START EXTRACTED ENTRIES

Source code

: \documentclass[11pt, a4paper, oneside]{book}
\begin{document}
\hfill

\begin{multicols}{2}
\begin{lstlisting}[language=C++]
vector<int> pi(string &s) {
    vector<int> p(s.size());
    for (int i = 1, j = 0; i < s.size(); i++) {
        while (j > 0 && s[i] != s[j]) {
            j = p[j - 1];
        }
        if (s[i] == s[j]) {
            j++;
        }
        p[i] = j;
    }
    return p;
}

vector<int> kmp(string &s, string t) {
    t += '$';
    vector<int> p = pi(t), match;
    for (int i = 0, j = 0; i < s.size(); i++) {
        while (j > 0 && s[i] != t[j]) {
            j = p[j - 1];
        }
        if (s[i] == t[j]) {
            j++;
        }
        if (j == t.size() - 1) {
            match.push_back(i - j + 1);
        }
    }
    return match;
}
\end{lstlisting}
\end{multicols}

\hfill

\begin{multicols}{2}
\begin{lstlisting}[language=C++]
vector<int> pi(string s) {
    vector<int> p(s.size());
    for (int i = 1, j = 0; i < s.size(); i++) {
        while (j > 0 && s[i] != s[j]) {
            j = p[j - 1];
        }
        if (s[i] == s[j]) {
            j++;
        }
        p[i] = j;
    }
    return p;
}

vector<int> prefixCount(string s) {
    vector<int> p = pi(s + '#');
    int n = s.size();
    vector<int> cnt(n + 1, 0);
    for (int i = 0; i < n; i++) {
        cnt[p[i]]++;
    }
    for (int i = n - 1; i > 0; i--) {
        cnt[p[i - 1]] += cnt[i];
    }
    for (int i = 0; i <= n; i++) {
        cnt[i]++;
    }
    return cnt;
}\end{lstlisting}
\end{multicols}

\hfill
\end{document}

END EXTRACTED ENTRIES
START EXTRACTED ENTRIES

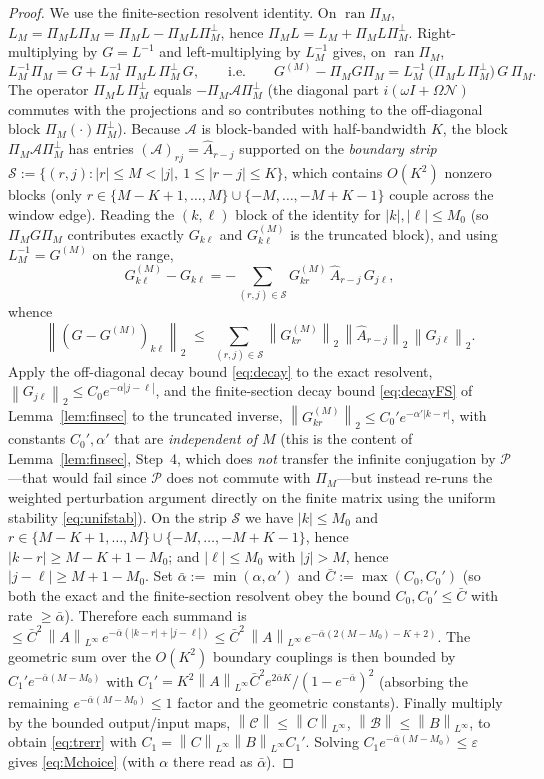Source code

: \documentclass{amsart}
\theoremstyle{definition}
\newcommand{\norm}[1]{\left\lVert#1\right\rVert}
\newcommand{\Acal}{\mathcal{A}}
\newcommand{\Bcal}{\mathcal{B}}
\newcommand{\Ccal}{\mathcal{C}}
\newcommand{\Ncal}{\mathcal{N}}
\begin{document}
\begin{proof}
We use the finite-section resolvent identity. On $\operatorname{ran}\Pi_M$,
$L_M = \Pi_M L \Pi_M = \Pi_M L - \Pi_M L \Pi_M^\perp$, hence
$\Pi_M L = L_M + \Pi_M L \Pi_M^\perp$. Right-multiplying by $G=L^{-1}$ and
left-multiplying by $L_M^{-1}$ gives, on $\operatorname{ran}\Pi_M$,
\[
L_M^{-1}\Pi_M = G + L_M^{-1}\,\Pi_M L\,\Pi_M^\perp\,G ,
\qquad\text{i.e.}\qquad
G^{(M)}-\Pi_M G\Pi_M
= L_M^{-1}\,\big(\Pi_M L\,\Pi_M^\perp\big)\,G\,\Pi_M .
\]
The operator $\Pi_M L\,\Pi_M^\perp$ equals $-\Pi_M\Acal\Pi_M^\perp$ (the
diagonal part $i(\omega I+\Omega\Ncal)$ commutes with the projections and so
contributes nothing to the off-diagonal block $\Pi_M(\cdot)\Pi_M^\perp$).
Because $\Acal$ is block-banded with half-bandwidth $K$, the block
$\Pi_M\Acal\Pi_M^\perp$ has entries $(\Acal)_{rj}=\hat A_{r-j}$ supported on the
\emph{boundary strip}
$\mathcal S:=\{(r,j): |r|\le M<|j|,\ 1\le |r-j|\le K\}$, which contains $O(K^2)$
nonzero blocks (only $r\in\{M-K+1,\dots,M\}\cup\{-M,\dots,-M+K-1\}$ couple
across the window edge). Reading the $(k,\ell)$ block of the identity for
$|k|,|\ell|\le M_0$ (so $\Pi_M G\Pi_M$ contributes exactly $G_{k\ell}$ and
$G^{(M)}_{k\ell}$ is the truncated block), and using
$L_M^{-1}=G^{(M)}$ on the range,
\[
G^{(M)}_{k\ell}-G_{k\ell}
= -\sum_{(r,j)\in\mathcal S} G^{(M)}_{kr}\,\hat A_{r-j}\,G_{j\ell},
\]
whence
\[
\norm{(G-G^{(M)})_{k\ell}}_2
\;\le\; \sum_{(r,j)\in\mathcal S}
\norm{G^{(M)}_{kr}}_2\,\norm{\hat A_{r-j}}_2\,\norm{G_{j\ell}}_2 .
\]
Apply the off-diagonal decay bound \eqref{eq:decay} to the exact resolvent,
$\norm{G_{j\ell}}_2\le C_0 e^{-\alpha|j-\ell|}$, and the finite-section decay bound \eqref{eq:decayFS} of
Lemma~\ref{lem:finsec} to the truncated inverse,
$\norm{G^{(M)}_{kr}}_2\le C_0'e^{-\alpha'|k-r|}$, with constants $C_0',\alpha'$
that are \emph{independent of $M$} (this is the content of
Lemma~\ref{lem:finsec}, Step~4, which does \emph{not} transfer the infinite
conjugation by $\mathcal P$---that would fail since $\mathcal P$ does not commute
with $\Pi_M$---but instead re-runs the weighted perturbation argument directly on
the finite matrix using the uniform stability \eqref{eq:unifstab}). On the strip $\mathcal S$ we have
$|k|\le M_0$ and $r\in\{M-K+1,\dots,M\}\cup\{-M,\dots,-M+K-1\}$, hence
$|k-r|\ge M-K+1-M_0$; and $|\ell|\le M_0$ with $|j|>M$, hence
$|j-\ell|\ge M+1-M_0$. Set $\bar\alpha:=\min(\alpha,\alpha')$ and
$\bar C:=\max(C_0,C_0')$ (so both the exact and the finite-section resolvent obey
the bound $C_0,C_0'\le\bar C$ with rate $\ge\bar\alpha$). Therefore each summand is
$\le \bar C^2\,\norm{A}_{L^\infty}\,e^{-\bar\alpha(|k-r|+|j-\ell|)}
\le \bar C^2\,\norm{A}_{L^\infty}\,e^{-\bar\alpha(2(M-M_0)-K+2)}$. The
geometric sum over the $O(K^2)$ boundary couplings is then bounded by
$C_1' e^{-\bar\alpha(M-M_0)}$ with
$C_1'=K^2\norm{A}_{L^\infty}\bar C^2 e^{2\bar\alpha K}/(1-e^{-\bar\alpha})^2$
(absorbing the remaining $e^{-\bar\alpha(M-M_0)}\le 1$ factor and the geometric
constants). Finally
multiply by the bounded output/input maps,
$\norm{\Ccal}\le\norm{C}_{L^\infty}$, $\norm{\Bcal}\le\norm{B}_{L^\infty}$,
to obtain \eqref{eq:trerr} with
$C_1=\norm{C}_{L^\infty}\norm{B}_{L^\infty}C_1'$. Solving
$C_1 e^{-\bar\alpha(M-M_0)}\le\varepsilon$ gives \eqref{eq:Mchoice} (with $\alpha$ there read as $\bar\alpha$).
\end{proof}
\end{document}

END EXTRACTED ENTRIES

THE PROBLEM — Looking through the records, copy out every line in which the word "using" is found.

TASK ANSWER —
$G^{(M)}_{k\ell}$ is the truncated block), and using
the finite matrix using the uniform stability \eqref{eq:unifstab}). On the strip $\mathcal S$ we have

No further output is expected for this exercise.